I do recommend this book for any french-speaking mathematician-adjacent person though. Real great dictionary for remembering why certain things only work in one direction.
It is interesting how France became so focused on analysis and properly proving theorems and stuff, while the applications don't have the same highlight in prépa.
One professor of mine commented that most French engineers are better mathematicians than most mathematicians in Brazil.
It is the opposite of what the linked article mentions that was happening in Weierstrass' time.
When I first learned about limits (my senior year in high school), I visualized a "step" shape graphed (0, 0) to (0, 1) and then to (1, 1). Up one unit, right one unit. (I know, not technically a function since it has a vertical component.)
But now you subdivide both segments and put in an extra step. Up 0.5, right 0.5, up 0.5, right 0.5. Same starting point, same ending point. Even the same length of line segments as before — but the area bounded beneath is 3/4 the original.
I reasoned that if you continued this subdivision, as you approach infinity the area under the "curve" approaches that of a half-unit right triangle (i.e. root-two).
How is it, I asked my math teacher, that this shape can have the perimeter of a square but the area of a triangle?
I don't recall the answer from the teacher. Maybe somewhat hand-wavy; ultimately unsatisfactory to me. I still don't really know the answer. I suppose the answer is that it is not in fact ever a triangle — just a thing with a fat edge.
Nice example. You can avoid the issue with these being non-functions (because of the vertical segments) by rotating the picture so that the (0,0)-(1,1) diagonal is horizontal. That way you are talking about a sequence of continuous functions F_n with slopes alternating between ±1 that approach the constant-zero function F_0=0.
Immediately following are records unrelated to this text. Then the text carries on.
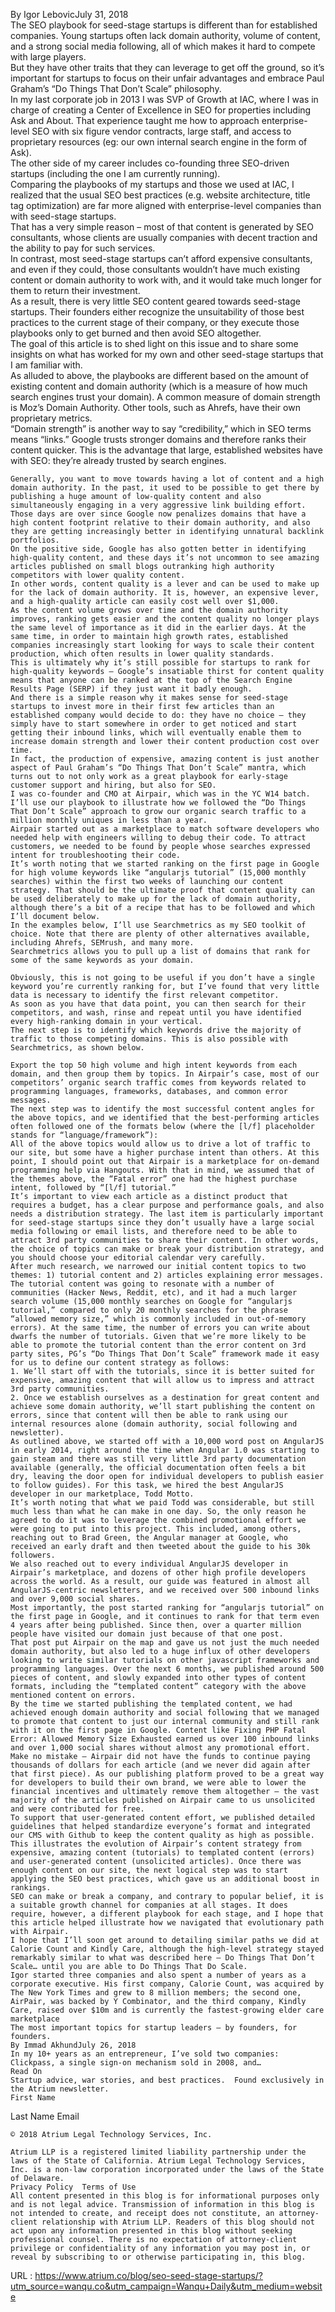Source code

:   By Igor LebovicJuly 31, 2018  
    The SEO playbook for seed-stage startups is different than for established companies. Young startups often lack domain authority, volume of content, and a strong social media following, all of which makes it hard to compete with large players.  
    But they have other traits that they can leverage to get off the ground, so it’s important for startups to focus on their unfair advantages and embrace Paul Graham’s “Do Things That Don’t Scale” philosophy.  
    In my last corporate job in 2013 I was SVP of Growth at IAC, where I was in charge of creating a Center of Excellence in SEO for properties including Ask and About. That experience taught me how to approach enterprise-level SEO with six figure vendor contracts, large staff, and access to proprietary resources (eg: our own internal search engine in the form of Ask).  
    The other side of my career includes co-founding three SEO-driven startups (including the one I am currently running).  
    Comparing the playbooks of my startups and those we used at IAC, I realized that the usual SEO best practices (e.g. website architecture, title tag optimization) are far more aligned with enterprise-level companies than with seed-stage startups.  
    That has a very simple reason – most of that content is generated by SEO consultants, whose clients are usually companies with decent traction and the ability to pay for such services.  
    In contrast, most seed-stage startups can’t afford expensive consultants, and even if they could, those consultants wouldn’t have much existing content or domain authority to work with, and it would take much longer for them to return their investment.  
    As a result, there is very little SEO content geared towards seed-stage startups. Their founders either recognize the unsuitability of those best practices to the current stage of their company, or they execute those playbooks only to get burned and then avoid SEO altogether.  
    The goal of this article is to shed light on this issue and to share some insights on what has worked for my own and other seed-stage startups that I am familiar with.  
    As alluded to above, the playbooks are different based on the amount of existing content and domain authority (which is a measure of how much search engines trust your domain). A common measure of domain strength is Moz’s Domain Authority. Other tools, such as Ahrefs, have their own proprietary metrics.  
    “Domain strength” is another way to say “credibility,” which in SEO terms means “links.” Google trusts stronger domains and therefore ranks their content quicker. This is the advantage that large, established websites have with SEO: they’re already trusted by search engines.  
      
    Generally, you want to move towards having a lot of content and a high domain authority. In the past, it used to be possible to get there by publishing a huge amount of low-quality content and also simultaneously engaging in a very aggressive link building effort.  
    Those days are over since Google now penalizes domains that have a high content footprint relative to their domain authority, and also they are getting increasingly better in identifying unnatural backlink portfolios.  
    On the positive side, Google has also gotten better in identifying high-quality content, and these days it’s not uncommon to see amazing articles published on small blogs outranking high authority competitors with lower quality content.  
    In other words, content quality is a lever and can be used to make up for the lack of domain authority. It is, however, an expensive lever, and a high-quality article can easily cost well over $1,000.  
    As the content volume grows over time and the domain authority improves, ranking gets easier and the content quality no longer plays the same level of importance as it did in the earlier days. At the same time, in order to maintain high growth rates, established companies increasingly start looking for ways to scale their content production, which often results in lower quality standards.  
    This is ultimately why it’s still possible for startups to rank for high-quality keywords – Google’s insatiable thirst for content quality means that anyone can be ranked at the top of the Search Engine Results Page (SERP) if they just want it badly enough.  
    And there is a simple reason why it makes sense for seed-stage startups to invest more in their first few articles than an established company would decide to do: they have no choice – they simply have to start somewhere in order to get noticed and start getting their inbound links, which will eventually enable them to increase domain strength and lower their content production cost over time.  
    In fact, the production of expensive, amazing content is just another aspect of Paul Graham’s “Do Things That Don’t Scale” mantra, which turns out to not only work as a great playbook for early-stage customer support and hiring, but also for SEO.  
    I was co-founder and CMO at Airpair, which was in the YC W14 batch. I’ll use our playbook to illustrate how we followed the “Do Things That Don’t Scale” approach to grow our organic search traffic to a million monthly uniques in less than a year.  
    Airpair started out as a marketplace to match software developers who needed help with engineers willing to debug their code. To attract customers, we needed to be found by people whose searches expressed intent for troubleshooting their code.  
    It’s worth noting that we started ranking on the first page in Google for high volume keywords like “angularjs tutorial” (15,000 monthly searches) within the first two weeks of launching our content strategy. That should be the ultimate proof that content quality can be used deliberately to make up for the lack of domain authority, although there’s a bit of a recipe that has to be followed and which I’ll document below.  
    In the examples below, I’ll use Searchmetrics as my SEO toolkit of choice. Note that there are plenty of other alternatives available, including Ahrefs, SEMrush, and many more.  
    Searchmetrics allows you to pull up a list of domains that rank for some of the same keywords as your domain.  
      
    Obviously, this is not going to be useful if you don’t have a single keyword you’re currently ranking for, but I’ve found that very little data is necessary to identify the first relevant competitor.  
    As soon as you have that data point, you can then search for their competitors, and wash, rinse and repeat until you have identified every high-ranking domain in your vertical.  
    The next step is to identify which keywords drive the majority of traffic to those competing domains. This is also possible with Searchmetrics, as shown below.  
      
    Export the top 50 high volume and high intent keywords from each domain, and then group them by topics. In Airpair’s case, most of our competitors’ organic search traffic comes from keywords related to programming languages, frameworks, databases, and common error messages.  
    The next step was to identify the most successful content angles for the above topics, and we identified that the best-performing articles often followed one of the formats below (where the [l/f] placeholder stands for “language/framework”):  
    All of the above topics would allow us to drive a lot of traffic to our site, but some have a higher purchase intent than others. At this point, I should point out that Airpair is a marketplace for on-demand programming help via Hangouts. With that in mind, we assumed that of the themes above, the “Fatal error” one had the highest purchase intent, followed by “[l/f] tutorial.”  
    It’s important to view each article as a distinct product that requires a budget, has a clear purpose and performance goals, and also needs a distribution strategy. The last item is particularly important for seed-stage startups since they don’t usually have a large social media following or email lists, and therefore need to be able to attract 3rd party communities to share their content. In other words, the choice of topics can make or break your distribution strategy, and you should choose your editorial calendar very carefully.  
    After much research, we narrowed our initial content topics to two themes: 1) tutorial content and 2) articles explaining error messages.  
    The tutorial content was going to resonate with a number of communities (Hacker News, Reddit, etc), and it had a much larger search volume (15,000 monthly searches on Google for “angularjs tutorial,” compared to only 20 monthly searches for the phrase “allowed memory size,” which is commonly included in out-of-memory errors). At the same time, the number of errors you can write about dwarfs the number of tutorials. Given that we’re more likely to be able to promote the tutorial content than the error content on 3rd party sites, PG’s “Do Things That Don’t Scale” framework made it easy for us to define our content strategy as follows:  
    1. We’ll start off with the tutorials, since it is better suited for expensive, amazing content that will allow us to impress and attract 3rd party communities.  
    2. Once we establish ourselves as a destination for great content and achieve some domain authority, we’ll start publishing the content on errors, since that content will then be able to rank using our internal resources alone (domain authority, social following and newsletter).  
    As outlined above, we started off with a 10,000 word post on AngularJS in early 2014, right around the time when Angular 1.0 was starting to gain steam and there was still very little 3rd party documentation available (generally, the official documentation often feels a bit dry, leaving the door open for individual developers to publish easier to follow guides). For this task, we hired the best AngularJS developer in our marketplace, Todd Motto.  
    It’s worth noting that what we paid Todd was considerable, but still much less than what he can make in one day. So, the only reason he agreed to do it was to leverage the combined promotional effort we were going to put into this project. This included, among others, reaching out to Brad Green, the Angular manager at Google, who received an early draft and then tweeted about the guide to his 30k followers.  
    We also reached out to every individual AngularJS developer in Airpair’s marketplace, and dozens of other high profile developers across the world. As a result, our guide was featured in almost all AngularJS-centric newsletters, and we received over 500 inbound links and over 9,000 social shares.  
    Most importantly, the post started ranking for “angularjs tutorial” on the first page in Google, and it continues to rank for that term even 4 years after being published. Since then, over a quarter million people have visited our domain just because of that one post.  
    That post put Airpair on the map and gave us not just the much needed domain authority, but also led to a huge influx of other developers looking to write similar tutorials on other javascript frameworks and programming languages. Over the next 6 months, we published around 500 pieces of content, and slowly expanded into other types of content formats, including the “templated content” category with the above mentioned content on errors.  
    By the time we started publishing the templated content, we had achieved enough domain authority and social following that we managed to promote that content to just our internal community and still rank with it on the first page in Google. Content like Fixing PHP Fatal Error: Allowed Memory Size Exhausted earned us over 100 inbound links and over 1,000 social shares without almost any promotional effort.  
    Make no mistake – Airpair did not have the funds to continue paying thousands of dollars for each article (and we never did again after that first piece). As our publishing platform proved to be a great way for developers to build their own brand, we were able to lower the financial incentives and ultimately remove them altogether – the vast majority of the articles published on Airpair came to us unsolicited and were contributed for free.  
    To support that user-generated content effort, we published detailed guidelines that helped standardize everyone’s format and integrated our CMS with Github to keep the content quality as high as possible.  
    This illustrates the evolution of Airpair’s content strategy from expensive, amazing content (tutorials) to templated content (errors) and user-generated content (unsolicited articles). Once there was enough content on our site, the next logical step was to start applying the SEO best practices, which gave us an additional boost in rankings.  
    SEO can make or break a company, and contrary to popular belief, it is a suitable growth channel for companies at all stages. It does require, however, a different playbook for each stage, and I hope that this article helped illustrate how we navigated that evolutionary path with Airpair.  
    I hope that I’ll soon get around to detailing similar paths we did at Calorie Count and Kindly Care, although the high-level strategy stayed remarkably similar to what was described here – Do Things That Don’t Scale… until you are able to Do Things That Do Scale.  
    Igor started three companies and also spent a number of years as a corporate executive. His first company, Calorie Count, was acquired by The New York Times and grew to 8 million members; the second one, AirPair, was backed by Y Combinator, and the third company, Kindly Care, raised over $10m and is currently the fastest-growing elder care marketplace  
    The most important topics for startup leaders — by founders, for founders.  
    By Immad AkhundJuly 26, 2018  
    In my 10+ years as an entrepreneur, I’ve sold two companies: Clickpass, a single sign-on mechanism sold in 2008, and…  
    Read On  
    Startup advice, war stories, and best practices.  Found exclusively in the Atrium newsletter.  
    First Name
Last Name
Email
  
    © 2018 Atrium Legal Technology Services, Inc.
	Atrium LLP is a registered limited liability partnership under the laws of the State of California. Atrium Legal Technology Services, Inc. is a non-law corporation incorporated under the laws of the State of Delaware.  
    Privacy Policy  Terms of Use  
    All content presented in this blog is for informational purposes only and is not legal advice. Transmission of information in this blog is not intended to create, and receipt does not constitute, an attorney-client relationship with Atrium LLP. Readers of this blog should not act upon any information presented in this blog without seeking professional counsel. There is no expectation of attorney-client privilege or confidentiality of any information you may post in, or reveal by subscribing to or otherwise participating in, this blog.  
    
  URL : https://www.atrium.co/blog/seo-seed-stage-startups/?utm_source=wanqu.co&utm_campaign=Wanqu+Daily&utm_medium=website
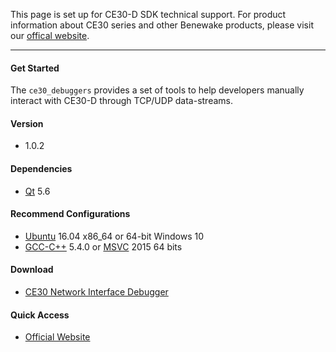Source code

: This page is set up for CE30-D SDK technical support. For product information about CE30 series and other Benewake products, please visit our [offical website](http://www.benewake.com/en/index.html).

---

#### Get Started

The `ce30_debuggers` provides a set of tools to help developers manually interact with CE30-D through TCP/UDP data-streams.

#### Version

- 1.0.2

#### Dependencies

- [Qt](https://www.qt.io/) 5.6

#### Recommend Configurations

- [Ubuntu](https://www.ubuntu.com/) 16.04 x86_64 or 64-bit Windows 10
- [GCC-C++](https://gcc.gnu.org) 5.4.0 or [MSVC](https://www.visualstudio.com) 2015 64 bits

#### Download

- [CE30 Network Interface Debugger](https://github.com/codincodee/ce30_debuggers/releases/download/v1.0.2/ce30_network_interface_debugger_v1_0_2_win10_64bit.zip)

#### Quick Access

- [Official Website](http://www.benewake.com/en/index.html)

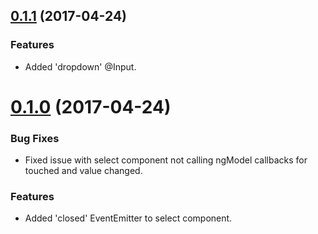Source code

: <a name="0.1.1"></a>
## [0.1.1](https://github.com/hoveytech/ng2-select/compare/v1.2.0...v0.1.1) (2017-04-24)

### Features

* Added 'dropdown' @Input.

<a name="0.1.0"></a>
# [0.1.0](https://github.com/hoveytech/ng2-select/compare/v1.2.0...v0.1.0) (2017-04-24)

### Bug Fixes

* Fixed issue with select component not calling ngModel callbacks for touched and value changed.

### Features

* Added 'closed' EventEmitter to select component.
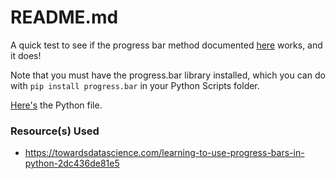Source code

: # README.md

A quick test to see if the progress bar method documented [here](https://towardsdatascience.com/learning-to-use-progress-bars-in-python-2dc436de81e5) works, and it does!

Note that you must have the progress.bar library installed, which you can do with `pip install progress.bar` in your Python Scripts folder.

[Here's](progress-bar-test.py) the Python file.

### Resource(s) Used

+ https://towardsdatascience.com/learning-to-use-progress-bars-in-python-2dc436de81e5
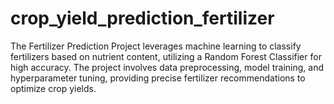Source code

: # crop_yield_prediction_fertilizer
The Fertilizer Prediction Project leverages machine learning to classify fertilizers based on nutrient content, utilizing a Random Forest Classifier for high accuracy. The project involves data preprocessing, model training, and hyperparameter tuning, providing precise fertilizer recommendations to optimize crop yields.
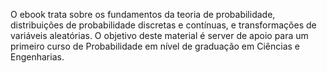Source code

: O ebook trata sobre os fundamentos da teoria de probabilidade, distribuições de probabilidade discretas e contínuas, 
e transformações de variáveis aleatórias.
O objetivo deste material é server de apoio para um primeiro curso de Probabilidade em nível de graduação em Ciências e
Engenharias. 

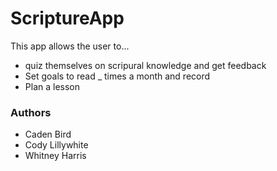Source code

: # ScriptureApp
This app allows the user to...
* quiz themselves on scripural knowledge and get feedback
* Set goals to read _ times a month and record
* Plan a lesson

### Authors
* Caden Bird
* Cody Lillywhite
* Whitney Harris
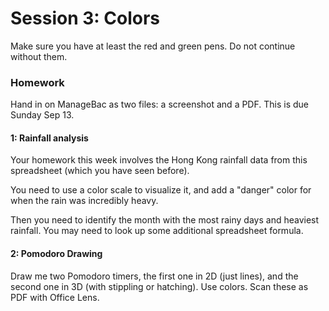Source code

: # Session 3: Colors

Make sure you have at least the red and green pens.  Do not continue without them.

<puzzle-Y1W1-ColorUsage />
<puzzle-Y1W1-GoogleSheetsCondFormat />
<puzzle-Y1W1-TodoList />

### Homework

Hand in on ManageBac as two files: a screenshot and a PDF.  This is due Sunday Sep 13.

#### 1: Rainfall analysis

Your homework this week involves the Hong Kong rainfall data from this spreadsheet (which you have seen before).

You need to use a color scale to visualize it, and add a "danger" color for when the rain was incredibly heavy.

Then you need to identify the month with the most rainy days and heaviest rainfall.  You may need to look up some additional spreadsheet formula.

#### 2: Pomodoro Drawing

Draw me two Pomodoro timers, the first one in 2D (just lines), and the second one in 3D (with stippling or hatching).  Use colors.  Scan these as PDF with Office Lens.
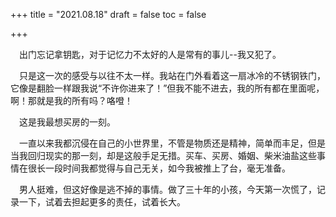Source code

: +++
title = "2021.08.18"
draft = false
toc = false

+++

&emsp;出门忘记拿钥匙，对于记忆力不太好的人是常有的事儿--我又犯了。

&emsp;只是这一次的感受与以往不太一样。我站在门外看着这一扇冰冷的不锈钢铁门，它像是翻脸一样跟我说“不许你进来了！”但我不能不进去，我的所有都在里面呢，啊！那就是我的所有吗？咯噔！

 &emsp;这是我最想买房的一刻。

&emsp;一直以来我都沉侵在自己的小世界里，不管是物质还是精神，简单而丰足，但是当我回归现实的那一刻，却是这般手足无措。买车、买房、婚姻、柴米油盐这些事情在很长一段时间我都觉得与自己无关，如今我被推上了台，毫无准备。

&emsp;男人挺难，但这好像是逃不掉的事情。做了三十年的小孩，今天第一次慌了，记录一下，试着去担起更多的责任，试着长大。

&emsp;

&emsp;

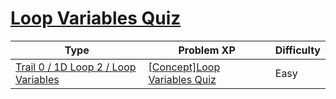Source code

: # [Loop Variables Quiz](https://www.codetree.ai/trails/complete/curated-cards/nl-pre-loop-variables)

|Type|Problem XP|Difficulty|
|---|---|---|
|[Trail 0 / 1D Loop 2 / Loop Variables](https://www.codetree.ai/trail-info/codetree-101/)|[[Concept]Loop Variables Quiz](https://www.codetree.ai/trails/complete/curated-cards/nl-pre-loop-variables/)|Easy|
The reason your intuition was confused was that you felt that there was a way in which these functions with ±1 slope converge to zero function (it is called uniform convergence), but were unsure about the way in which their derivatives f_n=(F_n)' (which keep flipping between ±1) converge to zero.
The resolution of the seeming difficulty is that there are different modes of convergence. The ±1 slope functions F_n converge uniformly to zero, but their derivatives f_n, which determine curve length, do not converge uniformly or even pointwise to any limit (uniform convergence is stronger — more restrictive — than pointwise). This is why it is reasonable that the F_n curve length stays 2 throughout the exercise.
Note: if the derivatives f_n were converging to f_0=(F_0)'=0 pointwise while staying bounded, then the curve lengths of F_n would converge to sqrt(2), the curve length of F_0. This is called "dominated convergence theorem" for integrals — point being that the curve length of F_n is an integral of sqrt(1+f_n^2). But there is no pointwise convergence, and no such implication.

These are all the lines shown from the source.